Now that we have presented the randomization methods, we can start to build the null models.

library(SESraster)
ras <- terra::rast(system.file("extdata", "rast.presab.tif", 
                               package = "phyloraster"))
tree <- ape::read.tree(system.file("extdata", "tree.nex", 
                                   package = "phyloraster"))
dataprep <- phylo.pres(ras, tree, full_tree_metr = TRUE)

t <- rast.pd.ses(dataprep$x, edge.path = dataprep$edge.path, 
                 branch.length = dataprep$branch.length, aleats = 10)

Plotting the results

plot(t)

CANAPE

The package also includes a function to calculate CANAPE (Categorical Analysis of Neo- and Paleo-Endemism; Mishler et al., 2014). This function uses the results of rast.pe.ses() to identify centers of paleo-, neo-, super-, and mixed-endemism. To achieve this, the function first calculates a derived metric of Phylogenetic Endemism (PE) called Relative Phylogenetic Endemism (RPE; Mishler et al., 2014). RPE is defined as the ratio of PE calculated on the original phylogenetic tree to PE calculated on an alternate tree where all branch lengths are transformed to equal length. Next, the function tests whether the observed values of PE, PE from the alternate tree, and RPE are significantly higher or lower than expected under a null model. This null model is run for n iterations (typically 999), during which PE, PE alternate and RPE are recalculated in each trial, generating a null distribution for each grid cell. The significance of the observed values is then assessed using a two-tailed test. For a given grid cell, an observed value is considered significantly high if it falls within the top 2.5% of the null distribution and significantly low if it falls within the bottom 2.5%. Here, we provide an example of how to calculate the CANAPE.

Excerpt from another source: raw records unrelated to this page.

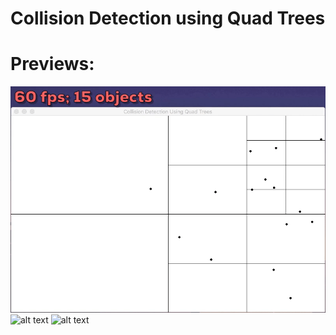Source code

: # Collision Detection using Quad Trees

# Previews:
![alt text](https://github.com/arp001/Collision-Detection-using-Quad-Trees/blob/cd-qd/60fps15objs.gif)
![alt text](https://github.com/arp001/Collision-Detection-using-Quad-Trees/blob/cd-qd/25fps100objs.gif)
![alt text](https://github.com/arp001/Collision-Detection-using-Quad-Trees/blob/cd-qd/80fps200objs.gif)
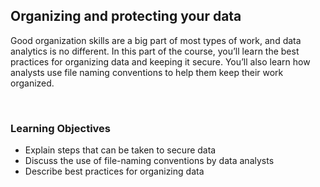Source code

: ## Organizing and protecting your data

Good organization skills are a big part of most types of work, and data analytics is no different. In this part of the course, you’ll learn the best practices for organizing data and keeping it secure. You’ll also learn how analysts use file naming conventions to help them keep their work organized.

&nbsp;

### Learning Objectives

* Explain steps that can be taken to secure data
* Discuss the use of file-naming conventions by data analysts
* Describe best practices for organizing data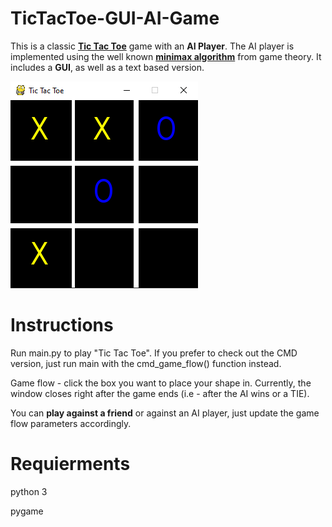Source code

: # TicTacToe-GUI-AI-Game
This is a classic [**Tic Tac Toe**](https://en.wikipedia.org/wiki/Tic-tac-toe) game with an **AI Player**. The AI player is implemented using the well known [**minimax algorithm**](https://en.wikipedia.org/wiki/Minimax) from game theory. It includes a **GUI**, as well as a text based version.

![Image of Tic Tac Toe Game Play](https://raw.githubusercontent.com/venturk/TicTacToe/master/Tic%20Tac%20Toe%20-%20Game%20Play.png)

# Instructions
Run main.py to play "Tic Tac Toe". If you prefer to check out the CMD version, just run main with the cmd_game_flow() function instead.

Game flow - click the box you want to place your shape in. Currently, the window closes right after the game ends (i.e - after the AI wins or a TIE).

You can **play against a friend** or against an AI player, just update the game flow parameters accordingly.

# Requierments
python 3

pygame
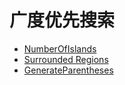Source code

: # **广度优先搜索**

* [NumberOfIslands](./NumberOfIslands.md)
* [Surrounded Regions](./permutations2.md) 
* [GenerateParentheses](./GenerateParentheses.md) 
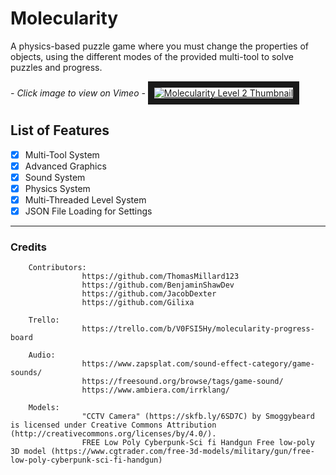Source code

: # Molecularity
A physics-based puzzle game where you must change the properties of objects, using the different modes of the provided multi-tool to solve puzzles and progress.

*- Click image to view on Vimeo -*
<a href="https://vimeo.com/558943103" target="_blank">
        <img src="https://i.imgur.com/mgL90O0.jpg" alt="Molecularity Level 2 Thumbnail" border="10" />
</a>

## List of Features

- [x] Multi-Tool System
- [x] Advanced Graphics
- [x] Sound System
- [x] Physics System
- [x] Multi-Threaded Level System
- [x] JSON File Loading for Settings

---

### Credits

        Contributors:
                    https://github.com/ThomasMillard123
                    https://github.com/BenjaminShawDev
                    https://github.com/JacobDexter
                    https://github.com/Gilixa
                    
        Trello:
                    https://trello.com/b/V0FSI5Hy/molecularity-progress-board
                    
        Audio:
                    https://www.zapsplat.com/sound-effect-category/game-sounds/
                    https://freesound.org/browse/tags/game-sound/
                    https://www.ambiera.com/irrklang/
                    
        Models:
                    "CCTV Camera" (https://skfb.ly/6SD7C) by Smoggybeard is licensed under Creative Commons Attribution (http://creativecommons.org/licenses/by/4.0/).
                    FREE Low Poly Cyberpunk-Sci fi Handgun Free low-poly 3D model (https://www.cgtrader.com/free-3d-models/military/gun/free-low-poly-cyberpunk-sci-fi-handgun)
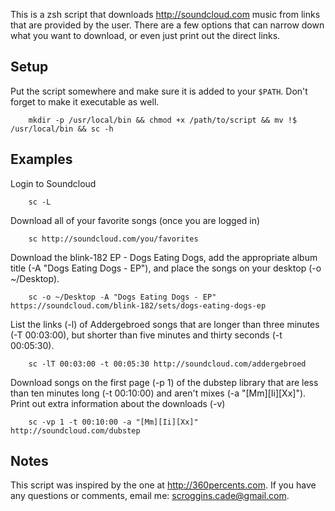 This is a zsh script that downloads http://soundcloud.com music from links that are provided by the user. There are a few options that can narrow down what you want to download, or even just print out the direct links.

Setup
-----

Put the script somewhere and make sure it is added to your `$PATH`. Don't forget to make it executable as well.

		mkdir -p /usr/local/bin && chmod +x /path/to/script && mv !$ /usr/local/bin && sc -h


Examples
--------
 Login to Soundcloud

        sc -L

 Download all of your favorite songs (once you are logged in)

        sc http://soundcloud.com/you/favorites

 Download the blink-182 EP - Dogs Eating Dogs, add the appropriate album title (-A "Dogs Eating Dogs - EP"), and place the songs on your desktop (-o ~/Desktop).
 
        sc -o ~/Desktop -A "Dogs Eating Dogs - EP" https://soundcloud.com/blink-182/sets/dogs-eating-dogs-ep

 List the links (-l) of Addergebroed songs that are longer than three minutes (-T 00:03:00), but shorter than five minutes and thirty seconds (-t 00:05:30).
        
        sc -lT 00:03:00 -t 00:05:30 http://soundcloud.com/addergebroed

 Download songs on the first page (-p 1) of the dubstep library that are less than ten minutes long (-t 00:10:00) and aren't mixes (-a "[Mm][Ii][Xx]"). Print out extra information about the downloads (-v)
        
        sc -vp 1 -t 00:10:00 -a "[Mm][Ii][Xx]" http://soundcloud.com/dubstep

Notes
-----
This script was inspired by the one at http://360percents.com. If you have any questions or comments, email me: scroggins.cade@gmail.com.

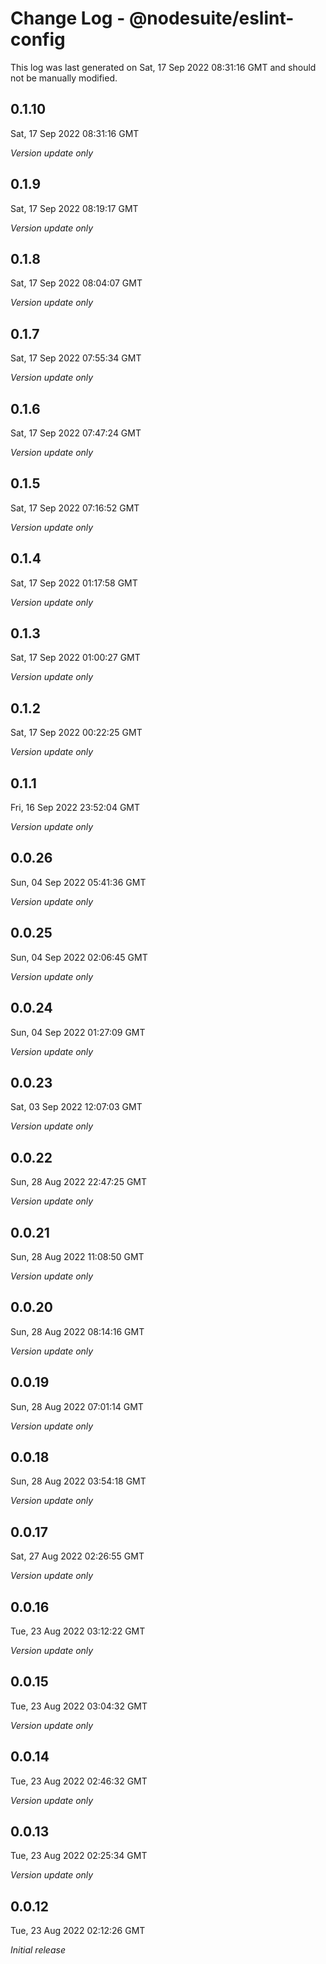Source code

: # Change Log - @nodesuite/eslint-config

This log was last generated on Sat, 17 Sep 2022 08:31:16 GMT and should not be manually modified.

## 0.1.10
Sat, 17 Sep 2022 08:31:16 GMT

_Version update only_

## 0.1.9
Sat, 17 Sep 2022 08:19:17 GMT

_Version update only_

## 0.1.8
Sat, 17 Sep 2022 08:04:07 GMT

_Version update only_

## 0.1.7
Sat, 17 Sep 2022 07:55:34 GMT

_Version update only_

## 0.1.6
Sat, 17 Sep 2022 07:47:24 GMT

_Version update only_

## 0.1.5
Sat, 17 Sep 2022 07:16:52 GMT

_Version update only_

## 0.1.4
Sat, 17 Sep 2022 01:17:58 GMT

_Version update only_

## 0.1.3
Sat, 17 Sep 2022 01:00:27 GMT

_Version update only_

## 0.1.2
Sat, 17 Sep 2022 00:22:25 GMT

_Version update only_

## 0.1.1
Fri, 16 Sep 2022 23:52:04 GMT

_Version update only_

## 0.0.26
Sun, 04 Sep 2022 05:41:36 GMT

_Version update only_

## 0.0.25
Sun, 04 Sep 2022 02:06:45 GMT

_Version update only_

## 0.0.24
Sun, 04 Sep 2022 01:27:09 GMT

_Version update only_

## 0.0.23
Sat, 03 Sep 2022 12:07:03 GMT

_Version update only_

## 0.0.22
Sun, 28 Aug 2022 22:47:25 GMT

_Version update only_

## 0.0.21
Sun, 28 Aug 2022 11:08:50 GMT

_Version update only_

## 0.0.20
Sun, 28 Aug 2022 08:14:16 GMT

_Version update only_

## 0.0.19
Sun, 28 Aug 2022 07:01:14 GMT

_Version update only_

## 0.0.18
Sun, 28 Aug 2022 03:54:18 GMT

_Version update only_

## 0.0.17
Sat, 27 Aug 2022 02:26:55 GMT

_Version update only_

## 0.0.16
Tue, 23 Aug 2022 03:12:22 GMT

_Version update only_

## 0.0.15
Tue, 23 Aug 2022 03:04:32 GMT

_Version update only_

## 0.0.14
Tue, 23 Aug 2022 02:46:32 GMT

_Version update only_

## 0.0.13
Tue, 23 Aug 2022 02:25:34 GMT

_Version update only_

## 0.0.12
Tue, 23 Aug 2022 02:12:26 GMT

_Initial release_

First, you need to load the data, which will be the same used in the rast.pe() function.

ras <- terra::rast(system.file("extdata", "rast.presab.tif", package="phyloraster"))
tree <- ape::read.tree(system.file("extdata", "tree.nex",
package="phyloraster"))
data <- phylo.pres(ras, tree, full_tree_metr = TRUE)

After that, you will be able to calculate the null models for Phylogenetic Endemism using the function rast.pe.ses(). Usually, most studies use 999 iterations, but let’s set it to 50 iterations here to reduce processing time. As mentioned earlier, by default, the phyloraster package uses the function bootspat_str() from the SESraster package to conduct the randomizations in the *.ses() functions. However, users can choose any of the other methods mentioned above by specifying the spat_alg argument. The user can also specify the metric argument to calculate significance for specific metrics: Phylogenetic Endemism (“pe”), Phylogenetic Endemism with the alternate tree (“pe.alt”), Relative Phylogenetic Endemism (“rpe”), or all metrics (“all”, the default). The function rast.pe.ses() will return a set of metrics and their significance, which will be used in the CANAPE scheme.

ses <- rast.pe.ses(x = data$x, tree = data$tree, aleats = 30)
names(ses)
#>  [1] "Observed.PE"      "Null.Mean.PE"     "Null.SD.PE"       "SES.PE"          
#>  [5] "p.lower.PE"       "p.upper.PE"       "Observed.PE.alt"  "Null.Mean.PE.alt"
#>  [9] "Null.SD.PE.alt"   "SES.PE.alt"       "p.lower.PE.alt"   "p.upper.PE.alt"  
#> [13] "Observed.RPE"     "Null.Mean.RPE"    "Null.SD.RPE"      "SES.RPE"         
#> [17] "p.lower.RPE"      "p.upper.RPE"

Once the user has calculated the significance for each metric, it’s time to classify the types of phylogenetic endemism using the function canape.rast().

# CANAPE
canape <- phyloraster::canape.rast(ses$p.upper.PE, ses$p.upper.PE.alt,
ses$p.upper.RPE, ses$p.lower.RPE)
terra::plot(canape)

Post processing

• Function delta.grid

The package also brings the function delta.grid that allows you to calculate the difference between rasterized diversity metrics between two different times. This function would allow assessing how species richness varies between different times, which could be useful in a climate change scenario. For example, imagine that we currently have 33 tree frog species of the subfamily Pelodryadinae occurring in Australia. In the map below we can visualize the spatial pattern of species richness.

# load the data
x <- terra::rast(system.file("extdata", "rast.presab.tif", 
                             package="phyloraster"))
# richness
riq.pres <- rast.sr(x)
plot(riq.pres)

Now imagine that as climate change progresses, 16 relatively more vulnerable species are heavily affected and become locally extinct.

# load the data
x <- terra::rast(system.file("extdata", "rast.presab.tif", 
                             package="phyloraster"))
# richness future
riq.fut <- rast.sr(x[[c(1:15)]]) # imagine we lost some species in the future
terra::plot(riq.fut)

The delta.grid function allows you to visualize the variation in these richness patterns spatially. See an example below.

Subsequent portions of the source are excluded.